> **What you have to do**:
Nothing past the line containing "CGContextStrokePath(ctx);" belongs in the output. Copy exactly every line of the data below from the first up to and including it.

> **Input for this task**:
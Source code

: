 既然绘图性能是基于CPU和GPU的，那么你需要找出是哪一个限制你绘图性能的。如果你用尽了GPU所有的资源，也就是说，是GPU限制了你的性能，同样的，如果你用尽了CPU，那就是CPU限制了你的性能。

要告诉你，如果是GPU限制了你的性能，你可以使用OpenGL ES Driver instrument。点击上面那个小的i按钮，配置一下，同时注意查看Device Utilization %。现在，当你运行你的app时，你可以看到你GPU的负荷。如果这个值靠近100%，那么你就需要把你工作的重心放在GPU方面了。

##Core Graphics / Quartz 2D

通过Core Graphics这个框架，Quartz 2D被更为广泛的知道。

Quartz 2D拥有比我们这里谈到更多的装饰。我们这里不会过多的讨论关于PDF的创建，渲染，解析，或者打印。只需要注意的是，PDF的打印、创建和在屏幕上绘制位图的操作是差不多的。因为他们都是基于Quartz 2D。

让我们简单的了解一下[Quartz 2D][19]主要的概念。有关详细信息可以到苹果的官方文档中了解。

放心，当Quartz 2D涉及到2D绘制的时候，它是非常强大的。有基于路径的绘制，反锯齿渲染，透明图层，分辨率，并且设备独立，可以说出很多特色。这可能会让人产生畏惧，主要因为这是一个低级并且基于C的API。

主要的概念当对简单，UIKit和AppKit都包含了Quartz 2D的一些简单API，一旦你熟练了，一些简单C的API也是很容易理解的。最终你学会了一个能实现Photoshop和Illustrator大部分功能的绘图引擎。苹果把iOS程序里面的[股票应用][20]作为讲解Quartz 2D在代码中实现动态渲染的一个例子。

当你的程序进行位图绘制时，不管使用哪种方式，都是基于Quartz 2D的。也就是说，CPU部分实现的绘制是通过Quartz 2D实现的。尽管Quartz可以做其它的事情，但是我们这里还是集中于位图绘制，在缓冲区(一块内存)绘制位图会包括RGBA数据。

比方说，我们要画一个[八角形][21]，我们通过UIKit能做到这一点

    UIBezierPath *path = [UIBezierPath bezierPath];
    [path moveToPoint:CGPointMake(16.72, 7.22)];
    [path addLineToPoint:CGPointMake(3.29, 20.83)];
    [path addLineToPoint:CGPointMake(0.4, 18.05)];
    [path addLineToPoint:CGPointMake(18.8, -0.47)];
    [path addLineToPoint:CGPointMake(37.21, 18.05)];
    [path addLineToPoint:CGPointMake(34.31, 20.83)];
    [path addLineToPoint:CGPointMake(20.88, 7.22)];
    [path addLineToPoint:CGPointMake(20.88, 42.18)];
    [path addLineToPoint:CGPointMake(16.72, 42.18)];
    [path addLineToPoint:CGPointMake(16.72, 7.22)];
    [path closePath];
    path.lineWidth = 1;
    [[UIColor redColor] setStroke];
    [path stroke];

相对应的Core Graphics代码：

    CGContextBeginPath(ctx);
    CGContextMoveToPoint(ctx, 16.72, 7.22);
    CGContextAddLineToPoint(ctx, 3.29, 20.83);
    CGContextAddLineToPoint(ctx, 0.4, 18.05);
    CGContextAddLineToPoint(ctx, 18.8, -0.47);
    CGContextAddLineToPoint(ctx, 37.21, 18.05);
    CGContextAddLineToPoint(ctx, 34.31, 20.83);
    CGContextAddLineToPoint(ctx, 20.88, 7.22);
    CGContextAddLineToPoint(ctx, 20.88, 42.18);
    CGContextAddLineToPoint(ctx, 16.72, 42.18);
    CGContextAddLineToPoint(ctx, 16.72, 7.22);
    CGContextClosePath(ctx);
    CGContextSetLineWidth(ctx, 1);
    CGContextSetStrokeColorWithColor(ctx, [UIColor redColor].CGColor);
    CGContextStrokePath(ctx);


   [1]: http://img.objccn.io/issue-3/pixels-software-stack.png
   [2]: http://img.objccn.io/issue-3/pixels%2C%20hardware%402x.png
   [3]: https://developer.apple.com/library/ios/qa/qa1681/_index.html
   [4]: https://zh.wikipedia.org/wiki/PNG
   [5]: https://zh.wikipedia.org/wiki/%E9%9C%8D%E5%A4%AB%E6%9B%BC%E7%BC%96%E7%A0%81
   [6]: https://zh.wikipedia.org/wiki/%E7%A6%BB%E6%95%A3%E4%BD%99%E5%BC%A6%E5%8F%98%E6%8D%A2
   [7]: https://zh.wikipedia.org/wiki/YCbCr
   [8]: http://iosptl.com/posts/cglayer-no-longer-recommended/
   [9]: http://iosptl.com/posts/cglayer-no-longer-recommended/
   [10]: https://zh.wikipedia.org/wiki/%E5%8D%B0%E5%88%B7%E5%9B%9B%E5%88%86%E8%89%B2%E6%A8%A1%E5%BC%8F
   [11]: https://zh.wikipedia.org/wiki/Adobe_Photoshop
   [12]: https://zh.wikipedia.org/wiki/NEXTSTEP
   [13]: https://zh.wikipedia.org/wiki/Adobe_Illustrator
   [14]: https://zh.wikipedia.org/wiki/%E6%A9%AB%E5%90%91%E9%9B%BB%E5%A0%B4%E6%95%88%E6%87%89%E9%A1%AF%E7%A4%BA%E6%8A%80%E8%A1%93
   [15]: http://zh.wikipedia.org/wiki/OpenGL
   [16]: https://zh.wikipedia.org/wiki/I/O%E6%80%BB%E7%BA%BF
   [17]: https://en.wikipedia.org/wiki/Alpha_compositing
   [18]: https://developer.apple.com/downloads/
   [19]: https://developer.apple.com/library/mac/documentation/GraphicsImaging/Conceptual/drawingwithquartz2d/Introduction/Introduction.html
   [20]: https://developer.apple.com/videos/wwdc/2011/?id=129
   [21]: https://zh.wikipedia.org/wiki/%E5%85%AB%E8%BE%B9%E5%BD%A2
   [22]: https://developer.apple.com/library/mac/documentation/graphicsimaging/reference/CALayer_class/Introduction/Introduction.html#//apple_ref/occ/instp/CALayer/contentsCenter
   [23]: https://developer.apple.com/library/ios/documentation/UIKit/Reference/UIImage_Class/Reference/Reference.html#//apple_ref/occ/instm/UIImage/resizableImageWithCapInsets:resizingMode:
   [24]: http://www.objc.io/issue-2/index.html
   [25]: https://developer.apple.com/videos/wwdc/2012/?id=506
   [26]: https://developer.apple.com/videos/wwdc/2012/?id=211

> **Task result**:
Source code

: 既然绘图性能是基于CPU和GPU的，那么你需要找出是哪一个限制你绘图性能的。如果你用尽了GPU所有的资源，也就是说，是GPU限制了你的性能，同样的，如果你用尽了CPU，那就是CPU限制了你的性能。

要告诉你，如果是GPU限制了你的性能，你可以使用OpenGL ES Driver instrument。点击上面那个小的i按钮，配置一下，同时注意查看Device Utilization %。现在，当你运行你的app时，你可以看到你GPU的负荷。如果这个值靠近100%，那么你就需要把你工作的重心放在GPU方面了。

##Core Graphics / Quartz 2D

通过Core Graphics这个框架，Quartz 2D被更为广泛的知道。

Quartz 2D拥有比我们这里谈到更多的装饰。我们这里不会过多的讨论关于PDF的创建，渲染，解析，或者打印。只需要注意的是，PDF的打印、创建和在屏幕上绘制位图的操作是差不多的。因为他们都是基于Quartz 2D。

让我们简单的了解一下[Quartz 2D][19]主要的概念。有关详细信息可以到苹果的官方文档中了解。

放心，当Quartz 2D涉及到2D绘制的时候，它是非常强大的。有基于路径的绘制，反锯齿渲染，透明图层，分辨率，并且设备独立，可以说出很多特色。这可能会让人产生畏惧，主要因为这是一个低级并且基于C的API。

主要的概念当对简单，UIKit和AppKit都包含了Quartz 2D的一些简单API，一旦你熟练了，一些简单C的API也是很容易理解的。最终你学会了一个能实现Photoshop和Illustrator大部分功能的绘图引擎。苹果把iOS程序里面的[股票应用][20]作为讲解Quartz 2D在代码中实现动态渲染的一个例子。

当你的程序进行位图绘制时，不管使用哪种方式，都是基于Quartz 2D的。也就是说，CPU部分实现的绘制是通过Quartz 2D实现的。尽管Quartz可以做其它的事情，但是我们这里还是集中于位图绘制，在缓冲区(一块内存)绘制位图会包括RGBA数据。

比方说，我们要画一个[八角形][21]，我们通过UIKit能做到这一点

    UIBezierPath *path = [UIBezierPath bezierPath];
    [path moveToPoint:CGPointMake(16.72, 7.22)];
    [path addLineToPoint:CGPointMake(3.29, 20.83)];
    [path addLineToPoint:CGPointMake(0.4, 18.05)];
    [path addLineToPoint:CGPointMake(18.8, -0.47)];
    [path addLineToPoint:CGPointMake(37.21, 18.05)];
    [path addLineToPoint:CGPointMake(34.31, 20.83)];
    [path addLineToPoint:CGPointMake(20.88, 7.22)];
    [path addLineToPoint:CGPointMake(20.88, 42.18)];
    [path addLineToPoint:CGPointMake(16.72, 42.18)];
    [path addLineToPoint:CGPointMake(16.72, 7.22)];
    [path closePath];
    path.lineWidth = 1;
    [[UIColor redColor] setStroke];
    [path stroke];

相对应的Core Graphics代码：

    CGContextBeginPath(ctx);
    CGContextMoveToPoint(ctx, 16.72, 7.22);
    CGContextAddLineToPoint(ctx, 3.29, 20.83);
    CGContextAddLineToPoint(ctx, 0.4, 18.05);
    CGContextAddLineToPoint(ctx, 18.8, -0.47);
    CGContextAddLineToPoint(ctx, 37.21, 18.05);
    CGContextAddLineToPoint(ctx, 34.31, 20.83);
    CGContextAddLineToPoint(ctx, 20.88, 7.22);
    CGContextAddLineToPoint(ctx, 20.88, 42.18);
    CGContextAddLineToPoint(ctx, 16.72, 42.18);
    CGContextAddLineToPoint(ctx, 16.72, 7.22);
    CGContextClosePath(ctx);
    CGContextSetLineWidth(ctx, 1);
    CGContextSetStrokeColorWithColor(ctx, [UIColor redColor].CGColor);
    CGContextStrokePath(ctx);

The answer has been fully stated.